The concept of Green Embassy and ecofashion is not just as simple as using organic materials as the fabric. It’s where the garment is made, whether the factory is environmentally friendly and many other crucial steps in the making of fashion.
“You have to explain to them; where the wool comes from; how the cotton is grown; how much pesticide is being used in the production; what’s happening at the factory; are they polluting the environment?
“More and more people are educated compared to when I started. People are now making more conscious decisions.”
Kuvan-Mills’ ecofashion movement sheds light on the choices we make. By shopping consciously, you lessen the chances of buying from companies who use sweat shops or cheap labour.
While Kuvan-Mills does not ignore the fact that buying locally produced, environmentally friendly products is generally pricier. She says there are ways to make small changes which, in turn, make big differences in the world.
“It’s costly compared to sweat shop slavery produced products. Maybe people will start thinking about buying from op shops instead of buying another sweat shop product.”
At the moment, Kuvan-Mills is working on a new concept for Green Embassy. This time the inspiration for her collection comes from ‘The Red List’, which features the world’s threatened species.
“There are two species that I am focusing on for the 30 piece collection; the Carnaby Cockatoo and the Cassowary, and I am using Merino, Alpaca and raw silk. First I make the textiles; this takes about two weeks per design. Then I send it to the extremely talented couture seamstress’ in Perth.
“That’s really important to me – local production – because a lot of people have amazing skill. But they can’t make a living from it because of cheap labour and fast fashion.”
According to Kuvan-Mills, the most important part of being an ecodesigner is passing the baton of knowledge to the next generation. It’s about teaching up and coming designers about the benefits and beauty in slow sustainable fashion, and the dark side of fast fashion.
The push to move away from the consumer driven, fast fashion that society has fallen into won’t be easy. Over-consumption of fast fashion made in sweat shops is something we all do, without even thinking. Fashion is one of the most polluting industries on the planet, not to mention one of the least ethical. On average Australians discard 6,000 kilograms of clothing every 10 minutes, and like any other piece of plastic, it sits in landfills for hundreds of years.
But because of Kuvan-Mills and designers like her all over the world; change is coming.
Last year Kuvan-Mills took a huge step forward, promoting ‘suitability as the new black’ in Australia by launching Eco Fashion Week. For her, it was about providing the platform for ecodesigners in Australia to showcase their work. A unique experience that fashion in Australia has lacked for many years.
“I know a lot of people out there in Australia, like myself, looking for opportunities but they can’t because there’s been no such things. There’s only big expensive fashion shows all about making dollars and nothing for ecodesigners because they are insisting they are not using sweat shops.”
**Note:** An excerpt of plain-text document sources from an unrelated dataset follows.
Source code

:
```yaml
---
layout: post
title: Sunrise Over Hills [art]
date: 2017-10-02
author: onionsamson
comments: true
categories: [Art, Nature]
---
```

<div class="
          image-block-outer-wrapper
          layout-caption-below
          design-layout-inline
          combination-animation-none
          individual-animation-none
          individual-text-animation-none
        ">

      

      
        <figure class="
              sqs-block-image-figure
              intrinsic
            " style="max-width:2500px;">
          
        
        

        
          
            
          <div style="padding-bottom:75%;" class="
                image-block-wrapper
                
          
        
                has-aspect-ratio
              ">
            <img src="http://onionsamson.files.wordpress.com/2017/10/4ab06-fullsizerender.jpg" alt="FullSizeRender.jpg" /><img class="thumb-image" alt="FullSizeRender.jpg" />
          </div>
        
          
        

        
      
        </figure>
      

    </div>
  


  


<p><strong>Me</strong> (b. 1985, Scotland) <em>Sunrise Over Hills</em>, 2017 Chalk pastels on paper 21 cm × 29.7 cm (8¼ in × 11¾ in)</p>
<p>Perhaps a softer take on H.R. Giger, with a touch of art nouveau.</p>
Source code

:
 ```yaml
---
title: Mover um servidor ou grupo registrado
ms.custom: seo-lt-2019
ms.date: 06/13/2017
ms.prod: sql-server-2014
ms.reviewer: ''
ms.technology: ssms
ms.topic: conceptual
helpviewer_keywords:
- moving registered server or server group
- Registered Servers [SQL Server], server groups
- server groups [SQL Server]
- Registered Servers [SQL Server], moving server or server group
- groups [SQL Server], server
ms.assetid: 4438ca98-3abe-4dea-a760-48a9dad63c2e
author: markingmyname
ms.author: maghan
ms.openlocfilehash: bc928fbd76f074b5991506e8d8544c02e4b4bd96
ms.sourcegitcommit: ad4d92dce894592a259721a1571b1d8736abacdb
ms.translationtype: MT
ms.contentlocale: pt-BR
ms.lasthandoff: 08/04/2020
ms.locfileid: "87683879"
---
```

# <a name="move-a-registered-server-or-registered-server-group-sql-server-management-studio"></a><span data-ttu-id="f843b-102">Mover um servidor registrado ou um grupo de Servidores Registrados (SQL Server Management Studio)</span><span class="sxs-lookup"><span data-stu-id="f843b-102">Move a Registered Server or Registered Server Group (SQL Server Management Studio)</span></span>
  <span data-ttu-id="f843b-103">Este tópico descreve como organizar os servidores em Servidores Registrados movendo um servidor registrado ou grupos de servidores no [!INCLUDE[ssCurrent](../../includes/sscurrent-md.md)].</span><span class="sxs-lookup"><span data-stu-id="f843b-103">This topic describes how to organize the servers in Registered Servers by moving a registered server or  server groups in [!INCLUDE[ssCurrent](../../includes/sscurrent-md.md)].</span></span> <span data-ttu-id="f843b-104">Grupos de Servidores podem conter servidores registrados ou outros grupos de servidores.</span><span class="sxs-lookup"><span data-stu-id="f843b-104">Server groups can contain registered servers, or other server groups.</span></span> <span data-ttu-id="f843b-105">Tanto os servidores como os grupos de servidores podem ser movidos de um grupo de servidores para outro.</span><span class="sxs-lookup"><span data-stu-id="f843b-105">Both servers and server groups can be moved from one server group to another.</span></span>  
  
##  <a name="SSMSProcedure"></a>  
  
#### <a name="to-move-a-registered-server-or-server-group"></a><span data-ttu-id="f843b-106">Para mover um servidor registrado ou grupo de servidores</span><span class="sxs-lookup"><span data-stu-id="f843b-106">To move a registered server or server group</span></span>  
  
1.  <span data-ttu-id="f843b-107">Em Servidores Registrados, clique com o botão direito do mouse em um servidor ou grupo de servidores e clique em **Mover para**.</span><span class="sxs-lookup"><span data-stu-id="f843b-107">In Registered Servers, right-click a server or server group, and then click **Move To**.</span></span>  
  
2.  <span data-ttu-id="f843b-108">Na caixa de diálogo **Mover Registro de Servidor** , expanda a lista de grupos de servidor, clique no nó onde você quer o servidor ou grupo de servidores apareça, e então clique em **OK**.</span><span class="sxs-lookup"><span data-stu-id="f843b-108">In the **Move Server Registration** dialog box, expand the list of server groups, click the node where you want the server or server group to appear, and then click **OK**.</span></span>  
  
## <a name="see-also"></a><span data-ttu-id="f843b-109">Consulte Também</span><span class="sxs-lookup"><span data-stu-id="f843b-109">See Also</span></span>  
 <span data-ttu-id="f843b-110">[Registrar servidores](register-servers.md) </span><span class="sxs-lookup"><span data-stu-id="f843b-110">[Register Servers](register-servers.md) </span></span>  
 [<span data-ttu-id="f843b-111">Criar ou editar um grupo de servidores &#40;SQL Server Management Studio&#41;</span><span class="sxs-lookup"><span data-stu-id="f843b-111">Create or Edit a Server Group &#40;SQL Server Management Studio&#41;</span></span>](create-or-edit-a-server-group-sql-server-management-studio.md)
Her innovation had an amazing response from local and international designers all wanting to showcase in Eco Fashion Week, with the first year running 44 designers on the cat-walk.
This year Kuvan-Mills and her team of volunteers are taking Eco Fashion Week to two locations: Queensland and Perth. That way she believes more designers from the east coast have the opportunity to launch their designs.
With no big corporations funding the show or the designers, Kuvan-Mills says community, love for arts and sustainability make a huge difference in promoting the cause.
“We are doing everything sustainably without the dollars, because that’s not what we do this for. People come to me and say they have big sponsorship behind them, and who do I have?
“I always say I have something much bigger than corporations, I have community.”
Eco Fashion Week Australia will be held in Perth from November 15-21.